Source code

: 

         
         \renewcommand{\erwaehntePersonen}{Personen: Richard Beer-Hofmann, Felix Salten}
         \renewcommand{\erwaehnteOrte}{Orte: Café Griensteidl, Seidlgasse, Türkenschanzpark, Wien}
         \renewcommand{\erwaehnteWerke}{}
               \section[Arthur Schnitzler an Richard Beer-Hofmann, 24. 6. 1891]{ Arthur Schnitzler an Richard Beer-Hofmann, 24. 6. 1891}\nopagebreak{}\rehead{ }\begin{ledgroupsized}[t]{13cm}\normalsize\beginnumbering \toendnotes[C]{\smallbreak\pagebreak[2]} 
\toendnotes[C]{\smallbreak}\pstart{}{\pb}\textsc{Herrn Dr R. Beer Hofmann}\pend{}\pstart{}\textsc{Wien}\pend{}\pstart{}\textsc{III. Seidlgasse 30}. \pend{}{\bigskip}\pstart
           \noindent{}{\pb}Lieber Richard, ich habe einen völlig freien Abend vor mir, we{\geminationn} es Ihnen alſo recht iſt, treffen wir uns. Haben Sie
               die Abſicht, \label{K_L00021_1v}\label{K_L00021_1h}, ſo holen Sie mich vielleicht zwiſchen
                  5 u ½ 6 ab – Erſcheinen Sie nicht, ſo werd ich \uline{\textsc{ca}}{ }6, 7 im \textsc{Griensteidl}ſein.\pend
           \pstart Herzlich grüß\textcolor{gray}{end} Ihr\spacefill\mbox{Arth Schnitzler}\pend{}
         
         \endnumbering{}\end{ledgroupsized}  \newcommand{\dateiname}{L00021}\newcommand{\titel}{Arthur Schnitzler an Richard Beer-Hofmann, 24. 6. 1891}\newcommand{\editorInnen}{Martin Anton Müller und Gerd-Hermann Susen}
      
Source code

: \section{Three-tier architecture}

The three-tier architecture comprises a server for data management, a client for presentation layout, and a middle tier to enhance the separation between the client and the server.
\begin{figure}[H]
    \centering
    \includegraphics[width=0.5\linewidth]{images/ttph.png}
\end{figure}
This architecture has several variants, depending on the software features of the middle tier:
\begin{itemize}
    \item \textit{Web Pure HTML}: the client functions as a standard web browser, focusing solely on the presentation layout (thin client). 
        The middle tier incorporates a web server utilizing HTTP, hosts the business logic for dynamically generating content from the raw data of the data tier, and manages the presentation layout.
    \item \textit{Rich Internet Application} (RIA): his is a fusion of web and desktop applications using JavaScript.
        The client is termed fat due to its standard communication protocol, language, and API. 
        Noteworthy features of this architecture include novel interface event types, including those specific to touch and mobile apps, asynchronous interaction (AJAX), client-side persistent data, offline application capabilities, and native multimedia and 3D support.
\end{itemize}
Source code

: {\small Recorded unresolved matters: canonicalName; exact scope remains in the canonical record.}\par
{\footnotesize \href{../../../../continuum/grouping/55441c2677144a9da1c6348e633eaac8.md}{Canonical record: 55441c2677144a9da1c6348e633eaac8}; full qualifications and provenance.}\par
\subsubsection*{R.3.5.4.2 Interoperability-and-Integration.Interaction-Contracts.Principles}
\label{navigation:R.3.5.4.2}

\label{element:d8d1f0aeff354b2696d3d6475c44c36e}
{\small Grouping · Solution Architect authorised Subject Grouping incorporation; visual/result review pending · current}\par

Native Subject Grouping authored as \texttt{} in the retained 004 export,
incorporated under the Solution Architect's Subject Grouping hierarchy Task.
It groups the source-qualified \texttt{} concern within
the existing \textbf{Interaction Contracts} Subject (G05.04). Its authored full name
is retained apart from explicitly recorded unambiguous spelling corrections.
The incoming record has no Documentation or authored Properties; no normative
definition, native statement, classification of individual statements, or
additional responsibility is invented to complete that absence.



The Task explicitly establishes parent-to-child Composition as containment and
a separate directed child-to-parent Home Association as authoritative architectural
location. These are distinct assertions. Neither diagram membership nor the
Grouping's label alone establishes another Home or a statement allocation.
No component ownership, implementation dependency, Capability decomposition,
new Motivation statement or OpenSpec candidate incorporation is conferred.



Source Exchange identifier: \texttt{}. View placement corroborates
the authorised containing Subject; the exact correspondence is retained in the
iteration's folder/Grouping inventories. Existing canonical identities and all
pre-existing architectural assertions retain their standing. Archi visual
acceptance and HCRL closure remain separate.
____
» The problem: The entries above, copied exactly, form the whole answer.

» Output for this task:
Source code

: 

         
         \renewcommand{\erwaehntePersonen}{Personen: Richard Beer-Hofmann, Felix Salten}
         \renewcommand{\erwaehnteOrte}{Orte: Café Griensteidl, Seidlgasse, Türkenschanzpark, Wien}
         \renewcommand{\erwaehnteWerke}{}
               \section[Arthur Schnitzler an Richard Beer-Hofmann, 24. 6. 1891]{ Arthur Schnitzler an Richard Beer-Hofmann, 24. 6. 1891}\nopagebreak{}\rehead{ }\begin{ledgroupsized}[t]{13cm}\normalsize\beginnumbering \toendnotes[C]{\smallbreak\pagebreak[2]} 
\toendnotes[C]{\smallbreak}\pstart{}{\pb}\textsc{Herrn Dr R. Beer Hofmann}\pend{}\pstart{}\textsc{Wien}\pend{}\pstart{}\textsc{III. Seidlgasse 30}. \pend{}{\bigskip}\pstart
           \noindent{}{\pb}Lieber Richard, ich habe einen völlig freien Abend vor mir, we{\geminationn} es Ihnen alſo recht iſt, treffen wir uns. Haben Sie
               die Abſicht, \label{K_L00021_1v}\label{K_L00021_1h}, ſo holen Sie mich vielleicht zwiſchen
                  5 u ½ 6 ab – Erſcheinen Sie nicht, ſo werd ich \uline{\textsc{ca}}{ }6, 7 im \textsc{Griensteidl}ſein.\pend
           \pstart Herzlich grüß\textcolor{gray}{end} Ihr\spacefill\mbox{Arth Schnitzler}\pend{}
         
         \endnumbering{}\end{ledgroupsized}  \newcommand{\dateiname}{L00021}\newcommand{\titel}{Arthur Schnitzler an Richard Beer-Hofmann, 24. 6. 1891}\newcommand{\editorInnen}{Martin Anton Müller und Gerd-Hermann Susen}
      
Source code

: \section{Three-tier architecture}

The three-tier architecture comprises a server for data management, a client for presentation layout, and a middle tier to enhance the separation between the client and the server.
\begin{figure}[H]
    \centering
    \includegraphics[width=0.5\linewidth]{images/ttph.png}
\end{figure}
This architecture has several variants, depending on the software features of the middle tier:
\begin{itemize}
    \item \textit{Web Pure HTML}: the client functions as a standard web browser, focusing solely on the presentation layout (thin client). 
        The middle tier incorporates a web server utilizing HTTP, hosts the business logic for dynamically generating content from the raw data of the data tier, and manages the presentation layout.
    \item \textit{Rich Internet Application} (RIA): his is a fusion of web and desktop applications using JavaScript.
        The client is termed fat due to its standard communication protocol, language, and API. 
        Noteworthy features of this architecture include novel interface event types, including those specific to touch and mobile apps, asynchronous interaction (AJAX), client-side persistent data, offline application capabilities, and native multimedia and 3D support.
\end{itemize}
Source code

: {\small Recorded unresolved matters: canonicalName; exact scope remains in the canonical record.}\par
{\footnotesize \href{../../../../continuum/grouping/55441c2677144a9da1c6348e633eaac8.md}{Canonical record: 55441c2677144a9da1c6348e633eaac8}; full qualifications and provenance.}\par
\subsubsection*{R.3.5.4.2 Interoperability-and-Integration.Interaction-Contracts.Principles}
\label{navigation:R.3.5.4.2}

\label{element:d8d1f0aeff354b2696d3d6475c44c36e}
{\small Grouping · Solution Architect authorised Subject Grouping incorporation; visual/result review pending · current}\par

Native Subject Grouping authored as \texttt{} in the retained 004 export,
incorporated under the Solution Architect's Subject Grouping hierarchy Task.
It groups the source-qualified \texttt{} concern within
the existing \textbf{Interaction Contracts} Subject (G05.04). Its authored full name
is retained apart from explicitly recorded unambiguous spelling corrections.
The incoming record has no Documentation or authored Properties; no normative
definition, native statement, classification of individual statements, or
additional responsibility is invented to complete that absence.



The Task explicitly establishes parent-to-child Composition as containment and
a separate directed child-to-parent Home Association as authoritative architectural
location. These are distinct assertions. Neither diagram membership nor the
Grouping's label alone establishes another Home or a statement allocation.
No component ownership, implementation dependency, Capability decomposition,
new Motivation statement or OpenSpec candidate incorporation is conferred.



Source Exchange identifier: \texttt{}. View placement corroborates
the authorised containing Subject; the exact correspondence is retained in the
iteration's folder/Grouping inventories. Existing canonical identities and all
pre-existing architectural assertions retain their standing. Archi visual
acceptance and HCRL closure remain separate.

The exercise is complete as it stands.